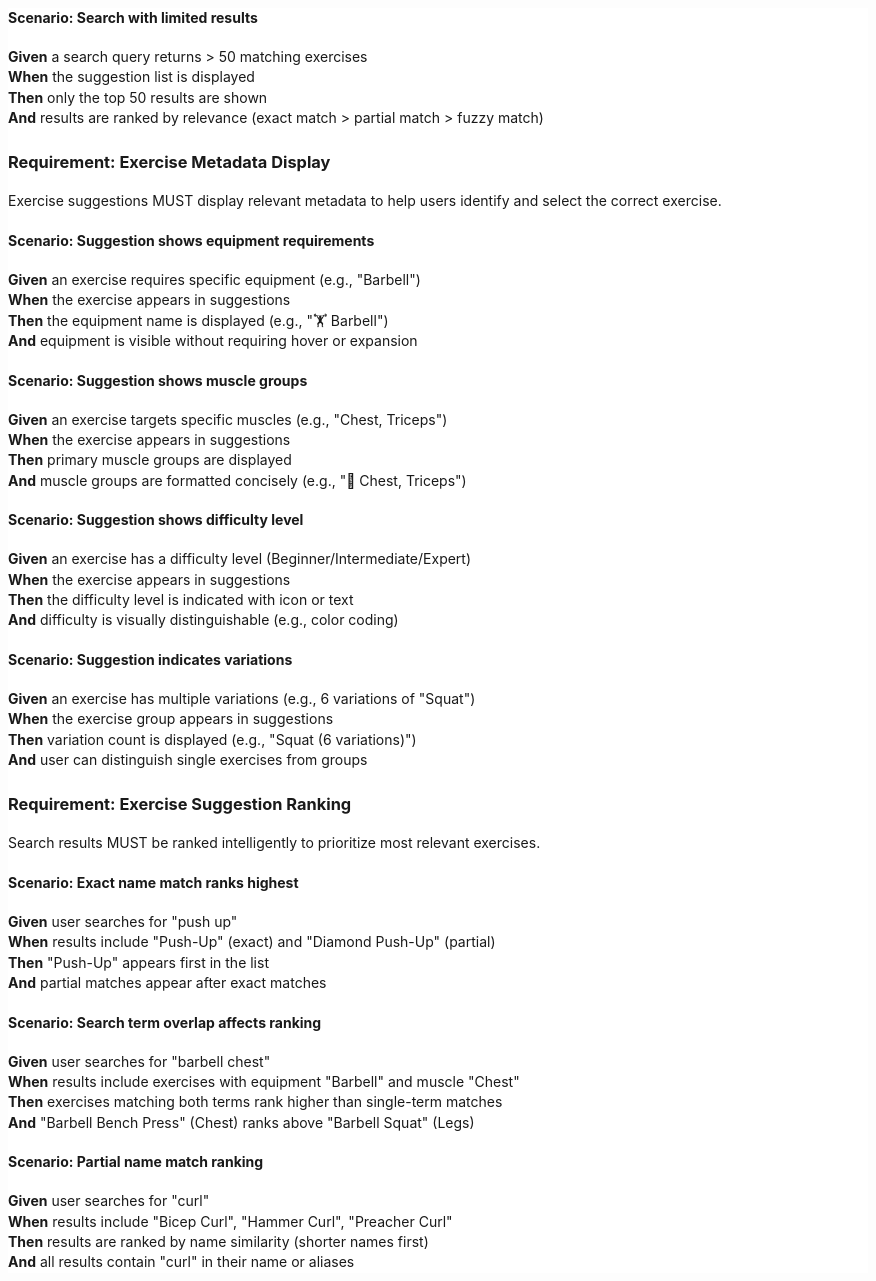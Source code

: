 #### Scenario: Search with limited results
**Given** a search query returns > 50 matching exercises  
**When** the suggestion list is displayed  
**Then** only the top 50 results are shown  
**And** results are ranked by relevance (exact match > partial match > fuzzy match)

### Requirement: Exercise Metadata Display

Exercise suggestions MUST display relevant metadata to help users identify and select the correct exercise.

#### Scenario: Suggestion shows equipment requirements
**Given** an exercise requires specific equipment (e.g., "Barbell")  
**When** the exercise appears in suggestions  
**Then** the equipment name is displayed (e.g., "🏋️ Barbell")  
**And** equipment is visible without requiring hover or expansion

#### Scenario: Suggestion shows muscle groups
**Given** an exercise targets specific muscles (e.g., "Chest, Triceps")  
**When** the exercise appears in suggestions  
**Then** primary muscle groups are displayed  
**And** muscle groups are formatted concisely (e.g., "💪 Chest, Triceps")

#### Scenario: Suggestion shows difficulty level
**Given** an exercise has a difficulty level (Beginner/Intermediate/Expert)  
**When** the exercise appears in suggestions  
**Then** the difficulty level is indicated with icon or text  
**And** difficulty is visually distinguishable (e.g., color coding)

#### Scenario: Suggestion indicates variations
**Given** an exercise has multiple variations (e.g., 6 variations of "Squat")  
**When** the exercise group appears in suggestions  
**Then** variation count is displayed (e.g., "Squat (6 variations)")  
**And** user can distinguish single exercises from groups

### Requirement: Exercise Suggestion Ranking

Search results MUST be ranked intelligently to prioritize most relevant exercises.

#### Scenario: Exact name match ranks highest
**Given** user searches for "push up"  
**When** results include "Push-Up" (exact) and "Diamond Push-Up" (partial)  
**Then** "Push-Up" appears first in the list  
**And** partial matches appear after exact matches

#### Scenario: Search term overlap affects ranking
**Given** user searches for "barbell chest"  
**When** results include exercises with equipment "Barbell" and muscle "Chest"  
**Then** exercises matching both terms rank higher than single-term matches  
**And** "Barbell Bench Press" (Chest) ranks above "Barbell Squat" (Legs)

#### Scenario: Partial name match ranking
**Given** user searches for "curl"  
**When** results include "Bicep Curl", "Hammer Curl", "Preacher Curl"  
**Then** results are ranked by name similarity (shorter names first)  
**And** all results contain "curl" in their name or aliases
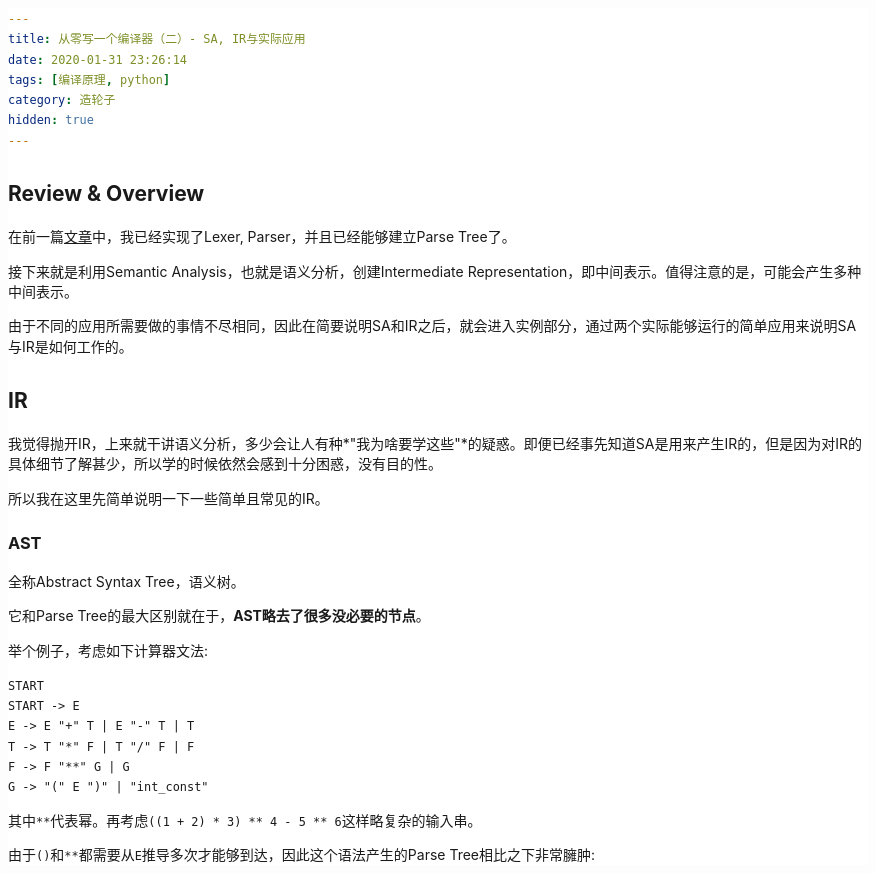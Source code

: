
 ```yaml
---
title: 从零写一个编译器（二）- SA, IR与实际应用
date: 2020-01-31 23:26:14
tags: [编译原理, python]
category: 造轮子
hidden: true
---
```


## Review & Overview

在前一篇[文章](/zh/build-a-compiler-1/)中，我已经实现了Lexer, Parser，并且已经能够建立Parse Tree了。

接下来就是利用Semantic Analysis，也就是语义分析，创建Intermediate Representation，即中间表示。值得注意的是，可能会产生多种中间表示。

由于不同的应用所需要做的事情不尽相同，因此在简要说明SA和IR之后，就会进入实例部分，通过两个实际能够运行的简单应用来说明SA与IR是如何工作的。

## IR

我觉得抛开IR，上来就干讲语义分析，多少会让人有种*"我为啥要学这些"*的疑惑。即便已经事先知道SA是用来产生IR的，但是因为对IR的具体细节了解甚少，所以学的时候依然会感到十分困惑，没有目的性。

所以我在这里先简单说明一下一些简单且常见的IR。

### AST

全称Abstract Syntax Tree，语义树。

它和Parse Tree的最大区别就在于，**AST略去了很多没必要的节点**。

举个例子，考虑如下计算器文法:

```
START
START -> E
E -> E "+" T | E "-" T | T
T -> T "*" F | T "/" F | F
F -> F "**" G | G
G -> "(" E ")" | "int_const"
```

其中`**`代表幂。再考虑`((1 + 2) * 3) ** 4 - 5 ** 6`这样略复杂的输入串。

由于`()`和`**`都需要从`E`推导多次才能够到达，因此这个语法产生的Parse Tree相比之下非常臃肿:
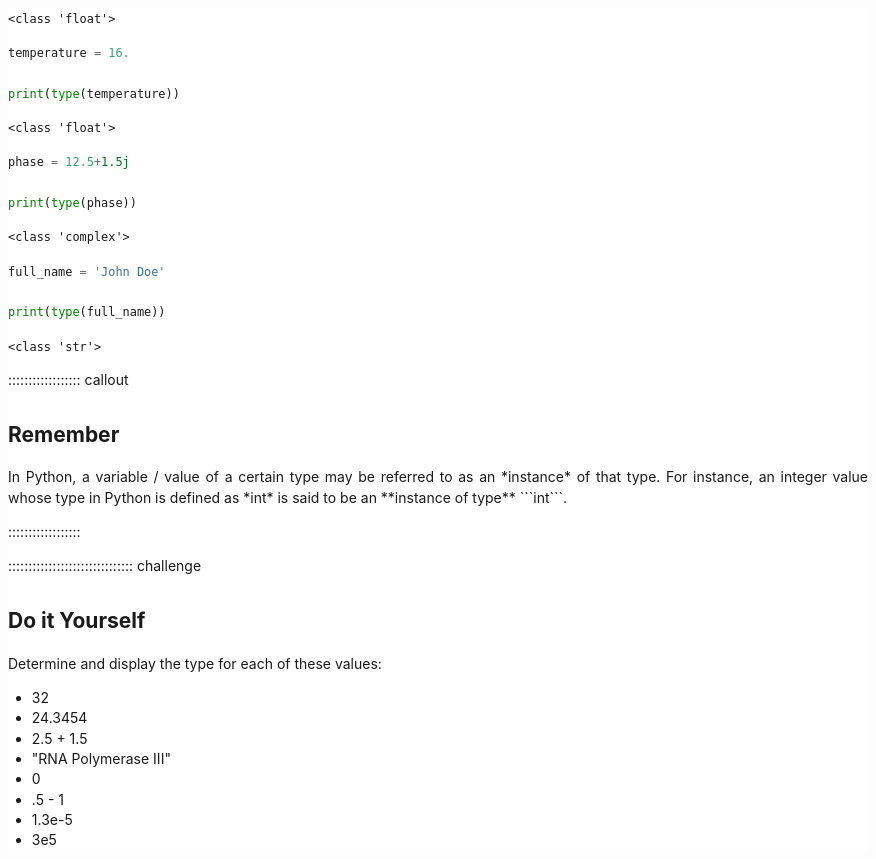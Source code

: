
 ```{.output}
<class 'float'>
```


```python
temperature = 16.
		
print(type(temperature))
```

```{.output}
<class 'float'>
```


```python
phase = 12.5+1.5j
		
print(type(phase))
```

```{.output}
<class 'complex'>
```


```python
full_name = 'John Doe'

print(type(full_name))
```

```{.output}
<class 'str'>
```
	
:::::::::::::::::: callout
## Remember
<p style='text-align: justify;'>
In Python, a variable / value of a certain type may be referred to as an *instance* of that type. For instance, an integer value whose type in Python is defined as *int* is said to be an **instance of type** ```int```.
</p>

:::::::::::::::::: 	

::::::::::::::::::::::::::::::: challenge 

## Do it Yourself 
Determine and display the type for each of these values:

* 32
* 24.3454
* 2.5 + 1.5
* "RNA Polymerase III"
* 0
* .5 - 1
* 1.3e-5
* 3e5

TASK OBJECTIVE
When printing the entries, leave out the images and keep everything else exact.

RESPONSE BELOW
Source code

: #### Scenario: Search with limited results
**Given** a search query returns > 50 matching exercises  
**When** the suggestion list is displayed  
**Then** only the top 50 results are shown  
**And** results are ranked by relevance (exact match > partial match > fuzzy match)

### Requirement: Exercise Metadata Display

Exercise suggestions MUST display relevant metadata to help users identify and select the correct exercise.

#### Scenario: Suggestion shows equipment requirements
**Given** an exercise requires specific equipment (e.g., "Barbell")  
**When** the exercise appears in suggestions  
**Then** the equipment name is displayed (e.g., "🏋️ Barbell")  
**And** equipment is visible without requiring hover or expansion

#### Scenario: Suggestion shows muscle groups
**Given** an exercise targets specific muscles (e.g., "Chest, Triceps")  
**When** the exercise appears in suggestions  
**Then** primary muscle groups are displayed  
**And** muscle groups are formatted concisely (e.g., "💪 Chest, Triceps")

#### Scenario: Suggestion shows difficulty level
**Given** an exercise has a difficulty level (Beginner/Intermediate/Expert)  
**When** the exercise appears in suggestions  
**Then** the difficulty level is indicated with icon or text  
**And** difficulty is visually distinguishable (e.g., color coding)

#### Scenario: Suggestion indicates variations
**Given** an exercise has multiple variations (e.g., 6 variations of "Squat")  
**When** the exercise group appears in suggestions  
**Then** variation count is displayed (e.g., "Squat (6 variations)")  
**And** user can distinguish single exercises from groups

### Requirement: Exercise Suggestion Ranking

Search results MUST be ranked intelligently to prioritize most relevant exercises.

#### Scenario: Exact name match ranks highest
**Given** user searches for "push up"  
**When** results include "Push-Up" (exact) and "Diamond Push-Up" (partial)  
**Then** "Push-Up" appears first in the list  
**And** partial matches appear after exact matches

#### Scenario: Search term overlap affects ranking
**Given** user searches for "barbell chest"  
**When** results include exercises with equipment "Barbell" and muscle "Chest"  
**Then** exercises matching both terms rank higher than single-term matches  
**And** "Barbell Bench Press" (Chest) ranks above "Barbell Squat" (Legs)

#### Scenario: Partial name match ranking
**Given** user searches for "curl"  
**When** results include "Bicep Curl", "Hammer Curl", "Preacher Curl"  
**Then** results are ranked by name similarity (shorter names first)  
**And** all results contain "curl" in their name or aliases
Source code

:
 ```yaml
---
title: 从零写一个编译器（二）- SA, IR与实际应用
date: 2020-01-31 23:26:14
tags: [编译原理, python]
category: 造轮子
hidden: true
---
```


## Review & Overview

在前一篇[文章](/zh/build-a-compiler-1/)中，我已经实现了Lexer, Parser，并且已经能够建立Parse Tree了。

接下来就是利用Semantic Analysis，也就是语义分析，创建Intermediate Representation，即中间表示。值得注意的是，可能会产生多种中间表示。

由于不同的应用所需要做的事情不尽相同，因此在简要说明SA和IR之后，就会进入实例部分，通过两个实际能够运行的简单应用来说明SA与IR是如何工作的。

## IR

我觉得抛开IR，上来就干讲语义分析，多少会让人有种*"我为啥要学这些"*的疑惑。即便已经事先知道SA是用来产生IR的，但是因为对IR的具体细节了解甚少，所以学的时候依然会感到十分困惑，没有目的性。

所以我在这里先简单说明一下一些简单且常见的IR。

### AST

全称Abstract Syntax Tree，语义树。

它和Parse Tree的最大区别就在于，**AST略去了很多没必要的节点**。

举个例子，考虑如下计算器文法:

```
START
START -> E
E -> E "+" T | E "-" T | T
T -> T "*" F | T "/" F | F
F -> F "**" G | G
G -> "(" E ")" | "int_const"
```

其中`**`代表幂。再考虑`((1 + 2) * 3) ** 4 - 5 ** 6`这样略复杂的输入串。

由于`()`和`**`都需要从`E`推导多次才能够到达，因此这个语法产生的Parse Tree相比之下非常臃肿:
Source code

:
 ```{.output}
<class 'float'>
```


```python
temperature = 16.
		
print(type(temperature))
```

```{.output}
<class 'float'>
```


```python
phase = 12.5+1.5j
		
print(type(phase))
```

```{.output}
<class 'complex'>
```


```python
full_name = 'John Doe'

print(type(full_name))
```

```{.output}
<class 'str'>
```
	
:::::::::::::::::: callout
## Remember
<p style='text-align: justify;'>
In Python, a variable / value of a certain type may be referred to as an *instance* of that type. For instance, an integer value whose type in Python is defined as *int* is said to be an **instance of type** ```int```.
</p>

:::::::::::::::::: 	

::::::::::::::::::::::::::::::: challenge 

## Do it Yourself 
Determine and display the type for each of these values:

* 32
* 24.3454
* 2.5 + 1.5
* "RNA Polymerase III"
* 0
* .5 - 1
* 1.3e-5
* 3e5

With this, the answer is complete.